La respuesta que Heidegger da a este drama consiste en enfrentar al “pensamiento calculador”, propio de la técnica, con el “pensamiento meditativo”. No se trata por lo tanto de arrinconarse como un ermitaño o de arremeter ciegamente en contra del mundo técnico. Dependemos de los objetos y artilugios que la técnica pone a nuestro alcance. El problema es que estamos “atados” a ellos y mantenemos una relación de “servidumbre”. Y este “pensamiento meditativo”, que significa simplemente reflexionar y pensar, implica una actitud diferente a la de la servidumbre: “podemos usar los objetos técnicos –dice Heidegger–, servirnos de ellos en forma apropiada, pero manteniéndonos a la vez tan libres de ellos que en todo momento podamos desembarazarnos de ellos” (p. 27). En suma, se trata de dejar entrar tales objetos en nuestro mundo cotidiano y, al mismo tiempo, de mantenerlos fuera. Lograrlo es ‘serenidad’ y al mismo tiempo libertad para ser lo que somos. Podemos agregar que en la técnica ya no se trata solamente de praxis y poiesis. Se trata de una provocación: al campo, a la montaña, al subsuelo, a los mares, a los ríos y a la tierra toda. Este emplazamiento desafía y maltrata a la naturaleza, pues le exige que dé. Al aire se lo emplaza a que dé nitrógeno, al suelo a que dé minerales, al mineral a que dé, por ejemplo, uranio, a éste a que dé energía atómica. La consecuencia de todo esto es que se destruye la forma que la naturaleza se ha dado a sí misma. Un árbol quemado es CO2, la tierra explotada y desnaturalizada es ahora residuo tóxico.

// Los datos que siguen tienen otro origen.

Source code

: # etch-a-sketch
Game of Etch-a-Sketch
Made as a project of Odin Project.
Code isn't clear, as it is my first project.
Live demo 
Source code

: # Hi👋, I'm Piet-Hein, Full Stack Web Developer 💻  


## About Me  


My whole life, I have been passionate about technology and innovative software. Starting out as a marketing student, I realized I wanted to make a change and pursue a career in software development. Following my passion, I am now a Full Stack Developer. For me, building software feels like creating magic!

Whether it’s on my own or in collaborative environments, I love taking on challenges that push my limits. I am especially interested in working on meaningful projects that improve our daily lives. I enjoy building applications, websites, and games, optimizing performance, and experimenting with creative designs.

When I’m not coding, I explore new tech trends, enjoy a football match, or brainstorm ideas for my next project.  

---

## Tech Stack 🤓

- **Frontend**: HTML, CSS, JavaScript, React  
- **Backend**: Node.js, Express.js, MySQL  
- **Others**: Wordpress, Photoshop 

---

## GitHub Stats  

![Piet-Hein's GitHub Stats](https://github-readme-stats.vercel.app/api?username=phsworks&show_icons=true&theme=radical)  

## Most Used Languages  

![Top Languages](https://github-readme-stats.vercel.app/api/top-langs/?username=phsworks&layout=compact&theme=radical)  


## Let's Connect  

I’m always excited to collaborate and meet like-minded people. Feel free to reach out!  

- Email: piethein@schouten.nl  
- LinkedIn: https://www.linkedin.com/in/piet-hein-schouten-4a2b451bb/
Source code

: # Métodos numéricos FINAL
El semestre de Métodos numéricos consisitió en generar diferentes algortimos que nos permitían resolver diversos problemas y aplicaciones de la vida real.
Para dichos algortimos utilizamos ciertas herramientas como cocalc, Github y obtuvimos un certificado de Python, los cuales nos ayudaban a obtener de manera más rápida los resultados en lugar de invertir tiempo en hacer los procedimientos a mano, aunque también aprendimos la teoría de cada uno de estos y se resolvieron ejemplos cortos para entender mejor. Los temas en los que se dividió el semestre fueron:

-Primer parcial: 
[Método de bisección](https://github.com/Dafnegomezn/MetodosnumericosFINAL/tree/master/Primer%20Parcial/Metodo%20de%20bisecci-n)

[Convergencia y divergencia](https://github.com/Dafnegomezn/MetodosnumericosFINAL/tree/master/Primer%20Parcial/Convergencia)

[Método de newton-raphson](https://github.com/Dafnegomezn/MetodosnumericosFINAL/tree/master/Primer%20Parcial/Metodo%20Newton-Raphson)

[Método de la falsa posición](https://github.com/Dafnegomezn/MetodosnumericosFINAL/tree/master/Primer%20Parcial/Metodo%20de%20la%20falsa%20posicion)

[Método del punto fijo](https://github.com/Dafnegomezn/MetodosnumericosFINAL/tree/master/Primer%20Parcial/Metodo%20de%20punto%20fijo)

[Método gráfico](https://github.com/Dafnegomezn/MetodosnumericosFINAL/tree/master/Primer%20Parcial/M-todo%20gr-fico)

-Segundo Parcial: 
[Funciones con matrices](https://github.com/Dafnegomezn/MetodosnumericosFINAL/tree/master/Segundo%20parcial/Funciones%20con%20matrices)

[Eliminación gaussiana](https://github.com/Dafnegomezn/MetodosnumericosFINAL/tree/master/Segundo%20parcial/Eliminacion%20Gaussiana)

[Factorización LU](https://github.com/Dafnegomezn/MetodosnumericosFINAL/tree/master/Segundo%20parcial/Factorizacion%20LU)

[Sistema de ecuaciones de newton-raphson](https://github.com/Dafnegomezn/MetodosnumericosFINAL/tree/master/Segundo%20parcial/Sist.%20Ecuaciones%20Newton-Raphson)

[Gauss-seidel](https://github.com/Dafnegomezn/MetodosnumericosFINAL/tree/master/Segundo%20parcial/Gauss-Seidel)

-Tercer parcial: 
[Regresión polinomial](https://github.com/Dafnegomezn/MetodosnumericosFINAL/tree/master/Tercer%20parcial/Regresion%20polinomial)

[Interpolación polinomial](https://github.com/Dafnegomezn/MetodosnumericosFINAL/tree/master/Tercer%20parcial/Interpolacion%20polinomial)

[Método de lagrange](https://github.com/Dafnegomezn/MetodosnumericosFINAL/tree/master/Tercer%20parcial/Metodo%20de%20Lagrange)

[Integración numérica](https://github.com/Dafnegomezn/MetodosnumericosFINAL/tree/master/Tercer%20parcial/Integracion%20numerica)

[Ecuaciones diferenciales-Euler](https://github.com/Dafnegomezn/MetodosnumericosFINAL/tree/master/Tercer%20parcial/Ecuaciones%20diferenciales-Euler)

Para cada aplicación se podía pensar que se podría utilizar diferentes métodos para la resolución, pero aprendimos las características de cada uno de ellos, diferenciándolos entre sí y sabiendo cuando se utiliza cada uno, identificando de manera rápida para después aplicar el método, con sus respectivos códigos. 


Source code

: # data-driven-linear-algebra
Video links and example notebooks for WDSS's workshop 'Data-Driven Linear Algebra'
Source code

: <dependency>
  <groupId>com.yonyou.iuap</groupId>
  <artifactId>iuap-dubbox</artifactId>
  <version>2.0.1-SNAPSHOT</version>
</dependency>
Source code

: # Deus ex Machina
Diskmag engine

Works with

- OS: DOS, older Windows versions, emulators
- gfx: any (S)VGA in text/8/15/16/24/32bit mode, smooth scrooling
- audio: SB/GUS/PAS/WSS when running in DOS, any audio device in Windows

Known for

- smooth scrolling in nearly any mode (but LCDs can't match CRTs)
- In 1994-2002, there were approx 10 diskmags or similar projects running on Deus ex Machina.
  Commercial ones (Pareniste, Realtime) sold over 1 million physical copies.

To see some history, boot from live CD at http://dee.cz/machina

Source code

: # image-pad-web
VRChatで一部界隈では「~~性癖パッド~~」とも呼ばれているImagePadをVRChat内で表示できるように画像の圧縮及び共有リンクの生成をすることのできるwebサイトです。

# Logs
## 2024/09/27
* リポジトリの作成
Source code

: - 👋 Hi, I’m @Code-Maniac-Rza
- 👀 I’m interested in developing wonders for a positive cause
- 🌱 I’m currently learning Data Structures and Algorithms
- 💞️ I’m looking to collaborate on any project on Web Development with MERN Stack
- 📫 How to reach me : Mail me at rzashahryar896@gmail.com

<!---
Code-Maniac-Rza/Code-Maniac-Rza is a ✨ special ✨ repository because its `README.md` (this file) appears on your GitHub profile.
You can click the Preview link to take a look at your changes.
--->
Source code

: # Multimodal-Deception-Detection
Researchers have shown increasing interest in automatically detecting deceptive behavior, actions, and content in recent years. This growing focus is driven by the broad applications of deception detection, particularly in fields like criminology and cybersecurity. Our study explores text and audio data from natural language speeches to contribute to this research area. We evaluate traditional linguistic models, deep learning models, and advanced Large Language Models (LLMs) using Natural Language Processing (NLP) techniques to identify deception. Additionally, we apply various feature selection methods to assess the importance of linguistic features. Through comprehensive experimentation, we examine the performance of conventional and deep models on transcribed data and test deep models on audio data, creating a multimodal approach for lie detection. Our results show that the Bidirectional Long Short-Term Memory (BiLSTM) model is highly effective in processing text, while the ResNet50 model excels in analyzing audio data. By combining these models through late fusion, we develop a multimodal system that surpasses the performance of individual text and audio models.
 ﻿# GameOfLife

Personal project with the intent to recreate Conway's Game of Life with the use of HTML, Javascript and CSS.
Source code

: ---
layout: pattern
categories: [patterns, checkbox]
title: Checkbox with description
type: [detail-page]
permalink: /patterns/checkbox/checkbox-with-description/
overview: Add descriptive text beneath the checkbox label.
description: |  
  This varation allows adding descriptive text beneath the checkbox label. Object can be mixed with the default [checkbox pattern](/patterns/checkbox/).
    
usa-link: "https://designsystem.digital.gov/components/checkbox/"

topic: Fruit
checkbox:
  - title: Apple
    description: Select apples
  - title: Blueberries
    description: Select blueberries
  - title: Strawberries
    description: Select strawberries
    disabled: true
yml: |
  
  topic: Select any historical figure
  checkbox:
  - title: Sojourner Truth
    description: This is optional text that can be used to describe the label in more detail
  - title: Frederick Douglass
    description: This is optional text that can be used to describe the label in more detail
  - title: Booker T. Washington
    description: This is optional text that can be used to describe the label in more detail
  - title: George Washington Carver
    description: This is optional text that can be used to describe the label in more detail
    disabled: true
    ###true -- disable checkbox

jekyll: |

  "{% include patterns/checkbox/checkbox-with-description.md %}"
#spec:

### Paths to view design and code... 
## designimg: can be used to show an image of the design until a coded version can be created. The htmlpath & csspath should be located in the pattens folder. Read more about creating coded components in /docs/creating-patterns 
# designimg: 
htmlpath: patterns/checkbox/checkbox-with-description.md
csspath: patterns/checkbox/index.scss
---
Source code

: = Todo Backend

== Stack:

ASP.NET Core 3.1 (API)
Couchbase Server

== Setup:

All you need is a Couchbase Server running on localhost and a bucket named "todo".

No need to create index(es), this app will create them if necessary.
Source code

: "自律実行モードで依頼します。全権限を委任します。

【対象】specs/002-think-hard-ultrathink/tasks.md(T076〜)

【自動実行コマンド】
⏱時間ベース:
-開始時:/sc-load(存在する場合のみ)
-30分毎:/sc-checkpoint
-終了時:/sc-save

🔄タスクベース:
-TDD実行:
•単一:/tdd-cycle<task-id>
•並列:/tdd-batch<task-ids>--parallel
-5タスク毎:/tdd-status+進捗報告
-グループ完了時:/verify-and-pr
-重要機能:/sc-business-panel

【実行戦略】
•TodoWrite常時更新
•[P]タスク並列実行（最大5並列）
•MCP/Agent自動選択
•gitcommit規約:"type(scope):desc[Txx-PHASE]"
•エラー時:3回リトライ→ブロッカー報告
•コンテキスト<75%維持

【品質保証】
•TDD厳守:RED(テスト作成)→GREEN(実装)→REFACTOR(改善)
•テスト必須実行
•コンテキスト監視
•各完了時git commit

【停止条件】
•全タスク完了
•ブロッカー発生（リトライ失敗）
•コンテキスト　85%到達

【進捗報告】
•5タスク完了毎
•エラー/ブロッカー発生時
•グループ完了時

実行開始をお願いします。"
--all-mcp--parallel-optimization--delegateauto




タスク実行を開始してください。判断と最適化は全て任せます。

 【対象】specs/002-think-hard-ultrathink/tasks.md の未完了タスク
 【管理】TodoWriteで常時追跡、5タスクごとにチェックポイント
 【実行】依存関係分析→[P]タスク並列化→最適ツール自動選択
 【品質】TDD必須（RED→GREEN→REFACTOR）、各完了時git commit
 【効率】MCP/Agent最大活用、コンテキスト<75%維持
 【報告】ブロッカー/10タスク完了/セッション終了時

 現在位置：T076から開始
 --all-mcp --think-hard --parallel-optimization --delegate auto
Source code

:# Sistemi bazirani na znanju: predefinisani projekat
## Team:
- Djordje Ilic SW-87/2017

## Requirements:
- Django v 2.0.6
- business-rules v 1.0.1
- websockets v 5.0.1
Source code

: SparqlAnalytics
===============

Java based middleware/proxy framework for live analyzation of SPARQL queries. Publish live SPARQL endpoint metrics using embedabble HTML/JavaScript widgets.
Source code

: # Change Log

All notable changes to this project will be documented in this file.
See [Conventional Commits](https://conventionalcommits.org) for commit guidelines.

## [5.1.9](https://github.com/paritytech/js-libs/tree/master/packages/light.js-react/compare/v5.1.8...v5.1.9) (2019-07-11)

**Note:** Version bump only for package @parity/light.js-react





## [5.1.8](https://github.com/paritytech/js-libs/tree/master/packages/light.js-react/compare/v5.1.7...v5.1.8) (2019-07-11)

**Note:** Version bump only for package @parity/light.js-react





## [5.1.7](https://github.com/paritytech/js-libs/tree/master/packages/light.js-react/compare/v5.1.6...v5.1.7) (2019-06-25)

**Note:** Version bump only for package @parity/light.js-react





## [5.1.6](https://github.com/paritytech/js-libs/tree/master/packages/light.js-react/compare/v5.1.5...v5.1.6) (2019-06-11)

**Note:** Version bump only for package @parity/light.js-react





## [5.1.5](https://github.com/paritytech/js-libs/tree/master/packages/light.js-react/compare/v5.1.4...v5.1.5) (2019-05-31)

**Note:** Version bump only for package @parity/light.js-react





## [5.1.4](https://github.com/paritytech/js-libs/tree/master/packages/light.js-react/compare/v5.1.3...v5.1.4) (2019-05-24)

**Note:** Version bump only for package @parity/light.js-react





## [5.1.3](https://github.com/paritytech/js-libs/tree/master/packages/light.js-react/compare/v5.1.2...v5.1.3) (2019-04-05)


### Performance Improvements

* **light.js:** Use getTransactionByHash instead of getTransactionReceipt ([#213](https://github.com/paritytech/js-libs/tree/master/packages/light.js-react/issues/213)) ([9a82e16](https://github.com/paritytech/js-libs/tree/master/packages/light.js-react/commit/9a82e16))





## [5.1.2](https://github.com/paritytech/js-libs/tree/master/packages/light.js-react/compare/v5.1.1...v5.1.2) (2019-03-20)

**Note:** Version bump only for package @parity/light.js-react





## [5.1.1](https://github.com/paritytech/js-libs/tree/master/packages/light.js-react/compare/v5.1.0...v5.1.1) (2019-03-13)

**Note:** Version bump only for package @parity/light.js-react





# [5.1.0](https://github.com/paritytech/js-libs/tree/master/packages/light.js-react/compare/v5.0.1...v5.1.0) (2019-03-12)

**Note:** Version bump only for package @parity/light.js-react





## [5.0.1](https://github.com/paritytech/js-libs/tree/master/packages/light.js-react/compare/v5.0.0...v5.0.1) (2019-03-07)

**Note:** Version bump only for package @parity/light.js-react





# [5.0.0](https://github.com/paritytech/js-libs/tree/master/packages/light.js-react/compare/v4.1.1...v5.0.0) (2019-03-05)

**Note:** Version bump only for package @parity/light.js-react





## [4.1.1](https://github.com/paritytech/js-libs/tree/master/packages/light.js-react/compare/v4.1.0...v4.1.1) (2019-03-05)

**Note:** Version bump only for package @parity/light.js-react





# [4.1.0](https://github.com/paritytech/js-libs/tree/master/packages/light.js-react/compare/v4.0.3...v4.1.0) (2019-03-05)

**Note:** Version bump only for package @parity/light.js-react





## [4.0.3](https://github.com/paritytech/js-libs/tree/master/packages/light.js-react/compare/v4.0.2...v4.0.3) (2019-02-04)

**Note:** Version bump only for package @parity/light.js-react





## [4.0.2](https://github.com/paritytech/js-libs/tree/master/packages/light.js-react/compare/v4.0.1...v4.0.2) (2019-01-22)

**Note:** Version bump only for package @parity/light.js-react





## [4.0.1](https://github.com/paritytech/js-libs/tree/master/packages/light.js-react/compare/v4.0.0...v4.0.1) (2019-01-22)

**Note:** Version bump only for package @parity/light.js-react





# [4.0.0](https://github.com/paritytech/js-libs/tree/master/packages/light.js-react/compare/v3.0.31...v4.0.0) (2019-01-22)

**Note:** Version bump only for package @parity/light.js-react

Tenemos claro que la tecnología nos es útil, a veces amable, pero siempre lucrativa para quienes, con ese fin, la construyen. El punto es que la biosfera es un sistema donde nada sobra, por eso solemos llamarla ‘mundo’ y lo contraponemos a lo ‘inmundo’. El mundo no necesita asearse, porque es siempre ‘limpio’. El ser humano es el único cuyos desechos (como el plástico o los residuos radioactivos) no son alimento para otros seres vivos. Nosotros respiramos desechos de los seres que realizan fotosíntesis, las bacterias se alimentan de nuestros detritus, y los carroñeros de los cuerpos en putrefacción. Como decía poéticamente Oscar Castro, los materiales de nuestros cuerpos se pondrán a vivir en cada rosa, en cada lirio que alguien mire y, en cada trino, se cantará la existencia de la vida. Somos parte de todo y dueños de nada. Es lo que nos recuerda el poeta. Allí donde nos pongamos a vivir siempre estaremos en casa. La naturaleza no olvida, pero a la vez, ignora los nombres propios.